Namun, sepertinya ada sentimen lain yang lebih mendominasi benak pelaku pasar. Sentimen itu adalah pandemi virus corona (Coronavirus Disease-2019/Covid-19).

Kementerian Kesehatan melaporkan total pasien corona di Indonesia per 14 Juni 2021 berjumlah 1.919.547 orang. Bertambah 8.189 orang dibandingkan hari sebelumnya.

Dalam dua pekan terakhir, pasien positif bertambah rata-rata 6.989 orang per hari. Melonjak dibandingkan rerata 14 hari sebelumnya yaitu 5.547 orang per hari.

Secara persentase, rata-rata laju pertumbuhan kasus harian dalam dua pekan terakhir adalah 0,37% per hari. Lebih cepat ketimbang rata-rata 14 hari sebelumnya yakni 0,31% per hari.

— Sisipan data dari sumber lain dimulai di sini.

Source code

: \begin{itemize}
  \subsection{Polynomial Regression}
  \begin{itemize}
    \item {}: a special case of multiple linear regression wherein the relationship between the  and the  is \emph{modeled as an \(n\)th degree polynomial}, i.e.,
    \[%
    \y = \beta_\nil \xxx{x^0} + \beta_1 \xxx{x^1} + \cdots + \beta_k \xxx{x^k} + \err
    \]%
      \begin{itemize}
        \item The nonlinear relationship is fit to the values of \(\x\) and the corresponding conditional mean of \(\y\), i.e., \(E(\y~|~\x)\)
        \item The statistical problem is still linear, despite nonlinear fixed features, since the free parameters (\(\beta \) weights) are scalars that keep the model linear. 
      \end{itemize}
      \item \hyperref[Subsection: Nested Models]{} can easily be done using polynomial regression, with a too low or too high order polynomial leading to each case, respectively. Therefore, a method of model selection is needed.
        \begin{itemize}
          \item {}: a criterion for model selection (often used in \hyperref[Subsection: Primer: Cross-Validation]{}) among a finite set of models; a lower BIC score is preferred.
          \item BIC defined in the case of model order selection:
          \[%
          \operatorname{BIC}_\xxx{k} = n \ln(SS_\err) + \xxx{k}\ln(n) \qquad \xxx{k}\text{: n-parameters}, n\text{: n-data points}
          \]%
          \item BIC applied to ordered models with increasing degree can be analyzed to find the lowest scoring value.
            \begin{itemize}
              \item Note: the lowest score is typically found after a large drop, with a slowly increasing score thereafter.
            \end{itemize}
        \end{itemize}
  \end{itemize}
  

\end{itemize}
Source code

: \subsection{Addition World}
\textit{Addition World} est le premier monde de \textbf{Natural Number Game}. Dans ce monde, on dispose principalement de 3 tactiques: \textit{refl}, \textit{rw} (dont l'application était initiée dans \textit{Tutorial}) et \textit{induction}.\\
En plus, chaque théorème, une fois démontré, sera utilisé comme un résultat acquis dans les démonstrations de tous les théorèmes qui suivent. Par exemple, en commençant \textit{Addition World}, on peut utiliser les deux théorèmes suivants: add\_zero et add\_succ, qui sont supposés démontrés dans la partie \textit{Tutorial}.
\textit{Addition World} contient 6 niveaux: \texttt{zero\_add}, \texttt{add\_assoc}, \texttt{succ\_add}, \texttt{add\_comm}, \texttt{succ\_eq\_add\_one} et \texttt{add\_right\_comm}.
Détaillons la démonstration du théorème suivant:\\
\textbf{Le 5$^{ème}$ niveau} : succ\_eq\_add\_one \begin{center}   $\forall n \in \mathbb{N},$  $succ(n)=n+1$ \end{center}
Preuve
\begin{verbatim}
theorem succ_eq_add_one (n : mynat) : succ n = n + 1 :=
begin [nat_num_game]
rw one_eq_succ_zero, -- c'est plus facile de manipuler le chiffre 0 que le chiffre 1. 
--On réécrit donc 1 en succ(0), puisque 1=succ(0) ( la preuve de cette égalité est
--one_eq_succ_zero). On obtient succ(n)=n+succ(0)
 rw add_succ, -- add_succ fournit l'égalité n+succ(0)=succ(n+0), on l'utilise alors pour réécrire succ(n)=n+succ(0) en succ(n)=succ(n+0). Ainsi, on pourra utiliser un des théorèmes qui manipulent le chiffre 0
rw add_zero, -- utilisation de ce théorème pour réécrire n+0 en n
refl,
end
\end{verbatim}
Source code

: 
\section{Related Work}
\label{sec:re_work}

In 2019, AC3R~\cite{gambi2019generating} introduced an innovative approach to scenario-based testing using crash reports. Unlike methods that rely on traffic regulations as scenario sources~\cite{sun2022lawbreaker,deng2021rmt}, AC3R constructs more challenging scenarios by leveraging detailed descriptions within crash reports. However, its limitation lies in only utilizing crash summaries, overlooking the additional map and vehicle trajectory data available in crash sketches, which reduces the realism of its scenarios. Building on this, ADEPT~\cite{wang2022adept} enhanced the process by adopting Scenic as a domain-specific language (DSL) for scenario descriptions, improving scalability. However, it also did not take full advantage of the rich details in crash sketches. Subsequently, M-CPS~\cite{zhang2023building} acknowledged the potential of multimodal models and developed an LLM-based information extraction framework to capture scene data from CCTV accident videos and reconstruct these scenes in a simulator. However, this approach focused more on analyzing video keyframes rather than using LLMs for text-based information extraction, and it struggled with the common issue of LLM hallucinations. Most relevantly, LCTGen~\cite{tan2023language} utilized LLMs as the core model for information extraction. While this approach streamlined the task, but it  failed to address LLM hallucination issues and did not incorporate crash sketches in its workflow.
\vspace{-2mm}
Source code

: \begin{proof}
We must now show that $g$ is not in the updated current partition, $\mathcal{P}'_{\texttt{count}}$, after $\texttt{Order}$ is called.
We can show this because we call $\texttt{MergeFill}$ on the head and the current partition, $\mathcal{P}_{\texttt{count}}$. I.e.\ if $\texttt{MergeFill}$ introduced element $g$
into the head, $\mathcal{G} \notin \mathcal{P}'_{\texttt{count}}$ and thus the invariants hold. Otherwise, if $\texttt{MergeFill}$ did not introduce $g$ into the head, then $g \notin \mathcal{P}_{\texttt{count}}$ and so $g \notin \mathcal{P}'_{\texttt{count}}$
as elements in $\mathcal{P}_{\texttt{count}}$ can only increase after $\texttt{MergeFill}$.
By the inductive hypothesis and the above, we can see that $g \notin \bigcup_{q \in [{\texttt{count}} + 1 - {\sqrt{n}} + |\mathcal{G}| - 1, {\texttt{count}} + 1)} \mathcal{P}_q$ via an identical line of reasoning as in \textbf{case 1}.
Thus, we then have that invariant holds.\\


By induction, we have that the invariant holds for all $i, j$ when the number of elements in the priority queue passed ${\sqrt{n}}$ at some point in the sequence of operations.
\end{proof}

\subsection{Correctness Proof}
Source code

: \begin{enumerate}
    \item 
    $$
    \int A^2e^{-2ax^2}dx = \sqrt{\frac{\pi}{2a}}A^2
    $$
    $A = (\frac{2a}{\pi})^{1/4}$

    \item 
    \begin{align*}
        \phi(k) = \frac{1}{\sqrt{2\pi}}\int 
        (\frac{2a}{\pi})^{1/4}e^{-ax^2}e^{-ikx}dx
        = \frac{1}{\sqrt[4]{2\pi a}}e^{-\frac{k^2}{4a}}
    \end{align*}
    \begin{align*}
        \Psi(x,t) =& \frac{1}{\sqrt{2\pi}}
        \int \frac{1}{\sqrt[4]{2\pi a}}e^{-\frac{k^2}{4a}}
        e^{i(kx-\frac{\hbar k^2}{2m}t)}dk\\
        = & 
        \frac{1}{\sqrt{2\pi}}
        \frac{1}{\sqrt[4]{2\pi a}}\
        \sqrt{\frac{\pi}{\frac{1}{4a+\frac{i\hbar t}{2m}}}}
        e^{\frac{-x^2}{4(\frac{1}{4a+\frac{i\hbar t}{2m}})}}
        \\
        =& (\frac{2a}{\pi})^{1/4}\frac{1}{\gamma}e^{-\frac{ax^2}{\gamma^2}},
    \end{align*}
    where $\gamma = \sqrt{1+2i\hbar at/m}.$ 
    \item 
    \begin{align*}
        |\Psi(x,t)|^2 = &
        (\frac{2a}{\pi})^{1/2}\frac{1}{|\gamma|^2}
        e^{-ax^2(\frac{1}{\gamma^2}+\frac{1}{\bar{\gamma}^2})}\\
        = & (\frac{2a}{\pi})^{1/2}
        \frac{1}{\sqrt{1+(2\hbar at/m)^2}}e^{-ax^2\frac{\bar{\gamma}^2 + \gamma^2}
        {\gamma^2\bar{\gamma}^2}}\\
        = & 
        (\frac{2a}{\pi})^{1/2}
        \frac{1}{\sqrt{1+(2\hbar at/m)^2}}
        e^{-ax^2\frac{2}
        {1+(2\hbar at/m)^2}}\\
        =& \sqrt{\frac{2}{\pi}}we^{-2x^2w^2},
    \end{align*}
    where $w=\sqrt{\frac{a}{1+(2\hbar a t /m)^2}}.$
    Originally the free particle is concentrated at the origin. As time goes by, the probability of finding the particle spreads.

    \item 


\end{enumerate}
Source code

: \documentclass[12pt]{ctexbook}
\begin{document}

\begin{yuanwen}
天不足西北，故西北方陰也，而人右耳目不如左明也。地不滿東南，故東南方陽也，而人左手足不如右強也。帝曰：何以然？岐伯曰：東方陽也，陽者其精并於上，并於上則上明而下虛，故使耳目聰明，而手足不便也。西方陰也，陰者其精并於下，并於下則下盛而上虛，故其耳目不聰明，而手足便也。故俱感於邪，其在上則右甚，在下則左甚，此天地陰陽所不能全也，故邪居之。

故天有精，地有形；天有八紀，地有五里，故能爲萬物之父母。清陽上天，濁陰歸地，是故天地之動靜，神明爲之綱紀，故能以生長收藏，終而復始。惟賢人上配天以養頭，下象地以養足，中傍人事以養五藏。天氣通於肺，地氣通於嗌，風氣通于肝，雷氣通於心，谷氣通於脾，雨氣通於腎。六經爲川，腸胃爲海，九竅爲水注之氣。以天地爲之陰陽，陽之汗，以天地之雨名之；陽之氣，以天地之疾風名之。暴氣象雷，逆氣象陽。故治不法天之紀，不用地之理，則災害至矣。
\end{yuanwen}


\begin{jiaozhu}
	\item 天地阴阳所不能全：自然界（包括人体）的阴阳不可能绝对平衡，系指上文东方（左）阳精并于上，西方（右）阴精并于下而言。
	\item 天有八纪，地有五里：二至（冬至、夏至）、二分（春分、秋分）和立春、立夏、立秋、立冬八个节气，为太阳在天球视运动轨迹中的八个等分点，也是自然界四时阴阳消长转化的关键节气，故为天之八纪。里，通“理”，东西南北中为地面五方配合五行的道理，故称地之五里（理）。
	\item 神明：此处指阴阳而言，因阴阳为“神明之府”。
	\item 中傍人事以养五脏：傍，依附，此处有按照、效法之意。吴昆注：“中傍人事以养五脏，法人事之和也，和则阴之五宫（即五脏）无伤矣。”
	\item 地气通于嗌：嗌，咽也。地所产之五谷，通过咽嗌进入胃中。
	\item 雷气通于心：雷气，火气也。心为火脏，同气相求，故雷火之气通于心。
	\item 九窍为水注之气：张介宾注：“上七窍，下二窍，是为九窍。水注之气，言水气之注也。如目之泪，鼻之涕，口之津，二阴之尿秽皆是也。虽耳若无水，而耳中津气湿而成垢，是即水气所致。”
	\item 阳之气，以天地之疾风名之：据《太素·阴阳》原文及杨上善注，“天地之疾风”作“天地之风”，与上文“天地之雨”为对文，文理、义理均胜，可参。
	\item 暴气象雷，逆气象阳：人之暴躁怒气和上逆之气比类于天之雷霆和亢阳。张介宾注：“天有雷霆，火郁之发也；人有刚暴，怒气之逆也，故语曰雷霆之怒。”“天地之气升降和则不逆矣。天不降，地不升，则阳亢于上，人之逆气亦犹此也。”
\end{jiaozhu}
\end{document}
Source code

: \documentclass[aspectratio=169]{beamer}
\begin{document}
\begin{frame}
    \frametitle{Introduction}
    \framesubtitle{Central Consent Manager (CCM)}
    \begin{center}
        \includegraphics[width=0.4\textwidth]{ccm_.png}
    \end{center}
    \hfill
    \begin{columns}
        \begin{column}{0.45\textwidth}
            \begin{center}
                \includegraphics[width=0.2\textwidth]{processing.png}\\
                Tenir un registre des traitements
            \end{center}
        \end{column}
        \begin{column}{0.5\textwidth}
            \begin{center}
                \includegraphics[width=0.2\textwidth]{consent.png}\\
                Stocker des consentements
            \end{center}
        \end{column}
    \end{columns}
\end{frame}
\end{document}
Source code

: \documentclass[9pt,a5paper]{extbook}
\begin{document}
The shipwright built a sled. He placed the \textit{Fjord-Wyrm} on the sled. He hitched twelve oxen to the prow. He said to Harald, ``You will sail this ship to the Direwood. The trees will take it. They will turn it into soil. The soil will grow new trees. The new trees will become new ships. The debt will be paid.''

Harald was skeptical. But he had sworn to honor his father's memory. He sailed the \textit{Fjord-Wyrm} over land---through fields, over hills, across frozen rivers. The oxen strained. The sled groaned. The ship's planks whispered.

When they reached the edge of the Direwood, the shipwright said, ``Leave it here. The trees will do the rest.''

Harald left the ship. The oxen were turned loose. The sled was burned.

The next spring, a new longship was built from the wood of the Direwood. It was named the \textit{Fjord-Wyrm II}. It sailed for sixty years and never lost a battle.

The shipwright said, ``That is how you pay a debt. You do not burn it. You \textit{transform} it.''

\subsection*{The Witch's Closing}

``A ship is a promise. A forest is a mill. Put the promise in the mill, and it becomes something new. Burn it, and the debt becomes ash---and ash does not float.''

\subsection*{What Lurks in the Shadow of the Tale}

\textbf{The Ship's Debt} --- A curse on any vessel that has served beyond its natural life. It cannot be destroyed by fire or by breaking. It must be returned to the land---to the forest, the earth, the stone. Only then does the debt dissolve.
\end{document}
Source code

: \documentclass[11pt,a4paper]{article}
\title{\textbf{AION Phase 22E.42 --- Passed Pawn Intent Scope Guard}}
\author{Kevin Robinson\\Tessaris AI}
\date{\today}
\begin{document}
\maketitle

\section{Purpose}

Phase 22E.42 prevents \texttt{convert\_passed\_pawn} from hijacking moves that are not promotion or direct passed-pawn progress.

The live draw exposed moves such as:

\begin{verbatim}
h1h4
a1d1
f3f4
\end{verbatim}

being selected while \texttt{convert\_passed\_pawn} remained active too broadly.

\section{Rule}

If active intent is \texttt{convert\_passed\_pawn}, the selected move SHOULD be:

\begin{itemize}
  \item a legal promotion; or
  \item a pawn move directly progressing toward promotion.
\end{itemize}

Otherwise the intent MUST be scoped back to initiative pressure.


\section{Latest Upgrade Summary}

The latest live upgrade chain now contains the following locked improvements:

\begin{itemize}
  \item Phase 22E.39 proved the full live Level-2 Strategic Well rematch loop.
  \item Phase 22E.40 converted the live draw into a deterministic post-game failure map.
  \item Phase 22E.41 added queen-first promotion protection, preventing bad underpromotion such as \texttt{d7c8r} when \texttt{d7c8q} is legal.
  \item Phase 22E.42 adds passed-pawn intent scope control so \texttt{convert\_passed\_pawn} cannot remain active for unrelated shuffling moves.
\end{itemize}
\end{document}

Halaman Selanjutnya --> Corona Ganas Lagi, Ekonomi Indonesia Terancam 'Mati Suri'

Mari kita tengok para tetangga. Singapura, yang sempat mengalami lonjakan kasus positif sampai terpaksa mengetatkan pembatasan sosial, kini terlihat mulai berhasil mengendalikan pandemi.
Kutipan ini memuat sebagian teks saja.